START Exercise material

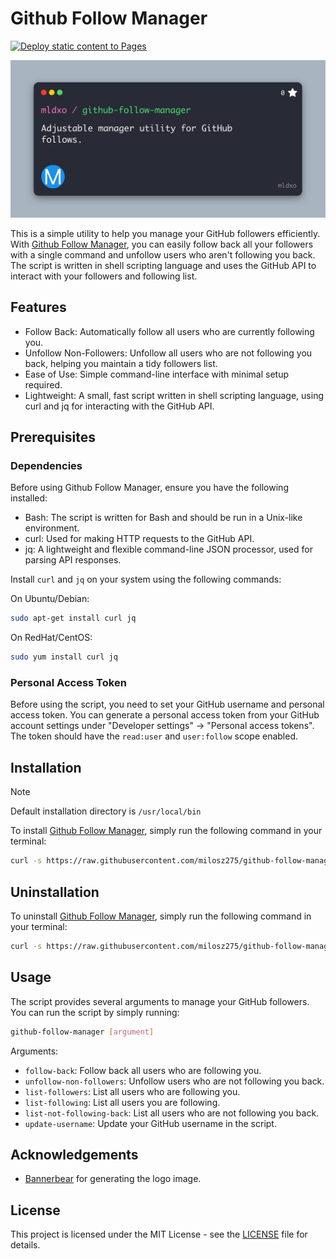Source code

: # Github Follow Manager

[![Deploy static content to Pages](https://github.com/milosz275/github-follow-manager/actions/workflows/deploy.yml/badge.svg)](https://github.com/milosz275/github-follow-manager/actions/workflows/deploy.yml)

![Logo](assets/github-follow-manager.jpg)

This is a simple utility to help you manage your GitHub followers efficiently. With [Github Follow Manager](https://github.com/milosz275/github-follow-manager), you can easily follow back all your followers with a single command and unfollow users who aren't following you back. The script is written in shell scripting language and uses the GitHub API to interact with your followers and following list.

## Features

- Follow Back: Automatically follow all users who are currently following you.
- Unfollow Non-Followers: Unfollow all users who are not following you back, helping you maintain a tidy followers list.
- Ease of Use: Simple command-line interface with minimal setup required.
- Lightweight: A small, fast script written in shell scripting language, using curl and jq for interacting with the GitHub API.

## Prerequisites

### Dependencies

Before using Github Follow Manager, ensure you have the following installed:

- Bash: The script is written for Bash and should be run in a Unix-like environment.
- curl: Used for making HTTP requests to the GitHub API.
- jq: A lightweight and flexible command-line JSON processor, used for parsing API responses.

Install `curl` and `jq` on your system using the following commands:

On Ubuntu/Debian:

```bash
sudo apt-get install curl jq
```

On RedHat/CentOS:

```bash
sudo yum install curl jq
```

### Personal Access Token

Before using the script, you need to set your GitHub username and personal access token. You can generate a personal access token from your GitHub account settings under "Developer settings" -> "Personal access tokens". The token should have the `read:user` and `user:follow` scope enabled.

## Installation

> [!NOTE]
> Default installation directory is `/usr/local/bin`

To install [Github Follow Manager](https://github.com/milosz275/github-follow-manager), simply run the following command in your terminal:

```bash
curl -s https://raw.githubusercontent.com/milosz275/github-follow-manager/main/install.sh | sudo bash
```

## Uninstallation

To uninstall [Github Follow Manager](https://github.com/milosz275/github-follow-manager), simply run the following command in your terminal:

```bash
curl -s https://raw.githubusercontent.com/milosz275/github-follow-manager/main/uninstall.sh | sudo bash -s -- -y
```

## Usage

The script provides several arguments to manage your GitHub followers. You can run the script by simply running:

```bash
github-follow-manager [argument]
```

Arguments:

- `follow-back`: Follow back all users who are following you.
- `unfollow-non-followers`: Unfollow users who are not following you back.
- `list-followers`: List all users who are following you.
- `list-following`: List all users you are following.
- `list-not-following-back`: List all users who are not following you back.
- `update-username`: Update your GitHub username in the script.

## Acknowledgements

- [Bannerbear](https://www.bannerbear.com/) for generating the logo image.

## License

This project is licensed under the MIT License - see the [LICENSE](LICENSE) file for details.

END Exercise material

● **What you should do**: This task asks for the data above repeated exactly, without a single picture.

● **Solution for this task**:
Source code

: # Github Follow Manager

[![Deploy static content to Pages](https://github.com/milosz275/github-follow-manager/actions/workflows/deploy.yml/badge.svg)](https://github.com/milosz275/github-follow-manager/actions/workflows/deploy.yml)

![Logo](assets/github-follow-manager.jpg)

This is a simple utility to help you manage your GitHub followers efficiently. With [Github Follow Manager](https://github.com/milosz275/github-follow-manager), you can easily follow back all your followers with a single command and unfollow users who aren't following you back. The script is written in shell scripting language and uses the GitHub API to interact with your followers and following list.

## Features

- Follow Back: Automatically follow all users who are currently following you.
- Unfollow Non-Followers: Unfollow all users who are not following you back, helping you maintain a tidy followers list.
- Ease of Use: Simple command-line interface with minimal setup required.
- Lightweight: A small, fast script written in shell scripting language, using curl and jq for interacting with the GitHub API.

## Prerequisites

### Dependencies

Before using Github Follow Manager, ensure you have the following installed:

- Bash: The script is written for Bash and should be run in a Unix-like environment.
- curl: Used for making HTTP requests to the GitHub API.
- jq: A lightweight and flexible command-line JSON processor, used for parsing API responses.

Install `curl` and `jq` on your system using the following commands:

On Ubuntu/Debian:

```bash
sudo apt-get install curl jq
```

On RedHat/CentOS:

```bash
sudo yum install curl jq
```

### Personal Access Token

Before using the script, you need to set your GitHub username and personal access token. You can generate a personal access token from your GitHub account settings under "Developer settings" -> "Personal access tokens". The token should have the `read:user` and `user:follow` scope enabled.

## Installation

> [!NOTE]
> Default installation directory is `/usr/local/bin`

To install [Github Follow Manager](https://github.com/milosz275/github-follow-manager), simply run the following command in your terminal:

```bash
curl -s https://raw.githubusercontent.com/milosz275/github-follow-manager/main/install.sh | sudo bash
```

## Uninstallation

To uninstall [Github Follow Manager](https://github.com/milosz275/github-follow-manager), simply run the following command in your terminal:

```bash
curl -s https://raw.githubusercontent.com/milosz275/github-follow-manager/main/uninstall.sh | sudo bash -s -- -y
```

## Usage

The script provides several arguments to manage your GitHub followers. You can run the script by simply running:

```bash
github-follow-manager [argument]
```

Arguments:

- `follow-back`: Follow back all users who are following you.
- `unfollow-non-followers`: Unfollow users who are not following you back.
- `list-followers`: List all users who are following you.
- `list-following`: List all users you are following.
- `list-not-following-back`: List all users who are not following you back.
- `update-username`: Update your GitHub username in the script.

## Acknowledgements

- [Bannerbear](https://www.bannerbear.com/) for generating the logo image.

## License

This project is licensed under the MIT License - see the [LICENSE](LICENSE) file for details.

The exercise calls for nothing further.